PROVIDED INFORMATION =>

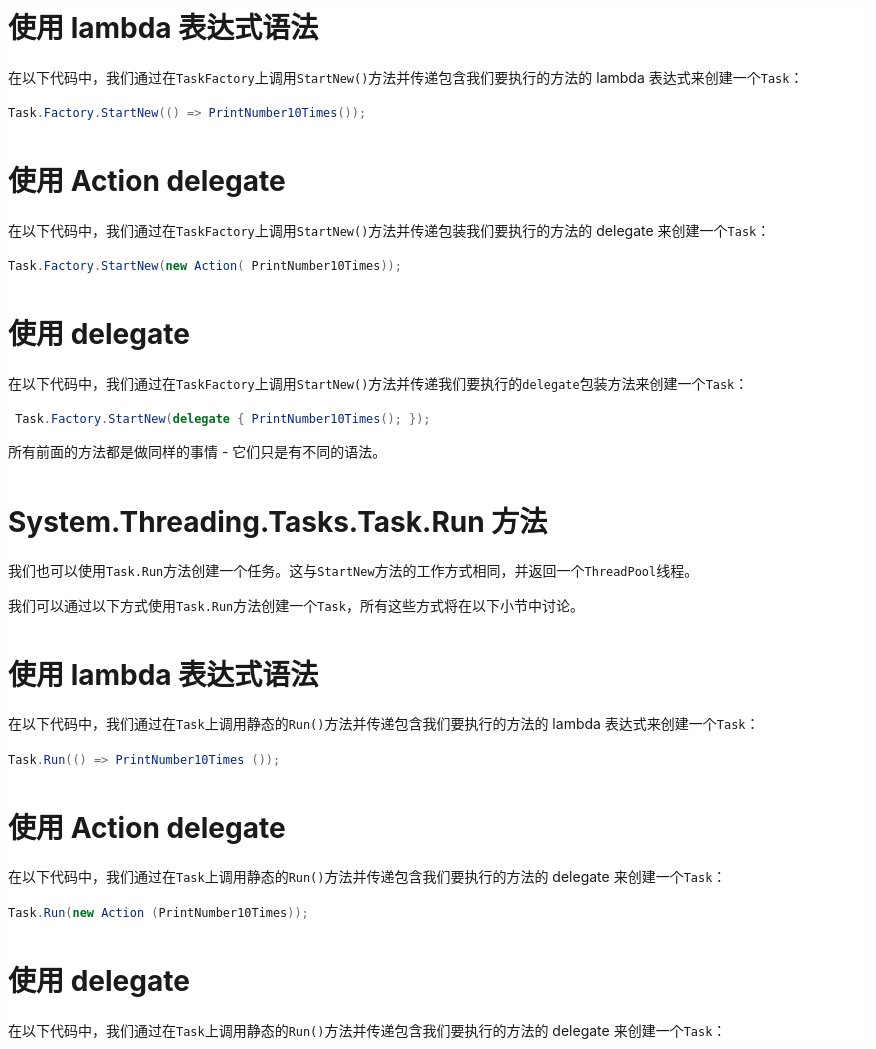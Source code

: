 # 使用 lambda 表达式语法

在以下代码中，我们通过在`TaskFactory`上调用`StartNew()`方法并传递包含我们要执行的方法的 lambda 表达式来创建一个`Task`：

```cs
Task.Factory.StartNew(() => PrintNumber10Times());          
```

# 使用 Action delegate

在以下代码中，我们通过在`TaskFactory`上调用`StartNew()`方法并传递包装我们要执行的方法的 delegate 来创建一个`Task`：

```cs
Task.Factory.StartNew(new Action( PrintNumber10Times));
```

# 使用 delegate

在以下代码中，我们通过在`TaskFactory`上调用`StartNew()`方法并传递我们要执行的`delegate`包装方法来创建一个`Task`：

```cs
 Task.Factory.StartNew(delegate { PrintNumber10Times(); });
```

所有前面的方法都是做同样的事情 - 它们只是有不同的语法。

# System.Threading.Tasks.Task.Run 方法

我们也可以使用`Task.Run`方法创建一个任务。这与`StartNew`方法的工作方式相同，并返回一个`ThreadPool`线程。

我们可以通过以下方式使用`Task.Run`方法创建一个`Task`，所有这些方式将在以下小节中讨论。

# 使用 lambda 表达式语法

在以下代码中，我们通过在`Task`上调用静态的`Run()`方法并传递包含我们要执行的方法的 lambda 表达式来创建一个`Task`：

```cs
Task.Run(() => PrintNumber10Times ());
```

# 使用 Action delegate

在以下代码中，我们通过在`Task`上调用静态的`Run()`方法并传递包含我们要执行的方法的 delegate 来创建一个`Task`：

```cs
Task.Run(new Action (PrintNumber10Times));
```

# 使用 delegate

在以下代码中，我们通过在`Task`上调用静态的`Run()`方法并传递包含我们要执行的方法的 delegate 来创建一个`Task`：
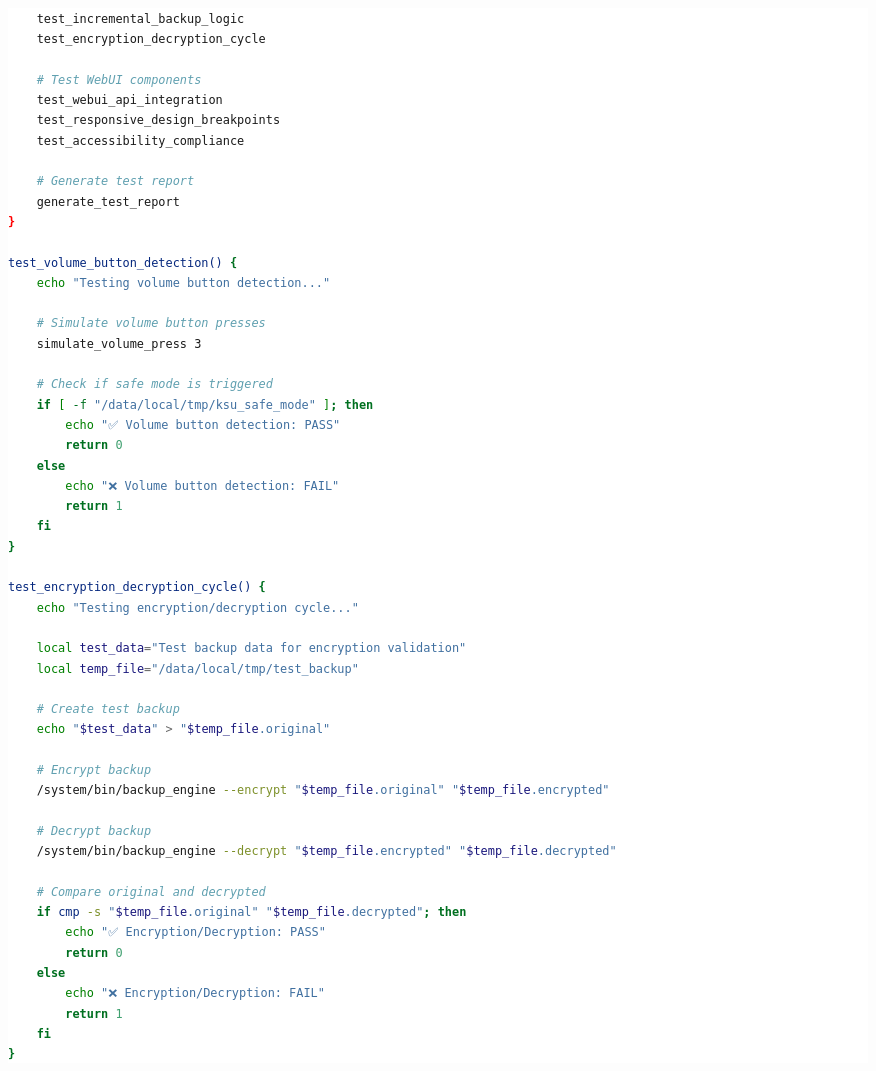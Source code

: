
 ```bash
    test_incremental_backup_logic
    test_encryption_decryption_cycle
    
    # Test WebUI components
    test_webui_api_integration
    test_responsive_design_breakpoints
    test_accessibility_compliance
    
    # Generate test report
    generate_test_report
}

test_volume_button_detection() {
    echo "Testing volume button detection..."
    
    # Simulate volume button presses
    simulate_volume_press 3
    
    # Check if safe mode is triggered
    if [ -f "/data/local/tmp/ksu_safe_mode" ]; then
        echo "✅ Volume button detection: PASS"
        return 0
    else
        echo "❌ Volume button detection: FAIL"
        return 1
    fi
}

test_encryption_decryption_cycle() {
    echo "Testing encryption/decryption cycle..."
    
    local test_data="Test backup data for encryption validation"
    local temp_file="/data/local/tmp/test_backup"
    
    # Create test backup
    echo "$test_data" > "$temp_file.original"
    
    # Encrypt backup
    /system/bin/backup_engine --encrypt "$temp_file.original" "$temp_file.encrypted"
    
    # Decrypt backup
    /system/bin/backup_engine --decrypt "$temp_file.encrypted" "$temp_file.decrypted"
    
    # Compare original and decrypted
    if cmp -s "$temp_file.original" "$temp_file.decrypted"; then
        echo "✅ Encryption/Decryption: PASS"
        return 0
    else
        echo "❌ Encryption/Decryption: FAIL"
        return 1
    fi
}
```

TASK DIRECTIONS => Each line of the entries above that contains "decrypted" is to be copied.

ANSWER =>
    /system/bin/backup_engine --decrypt "$temp_file.encrypted" "$temp_file.decrypted"
    # Compare original and decrypted
    if cmp -s "$temp_file.original" "$temp_file.decrypted"; then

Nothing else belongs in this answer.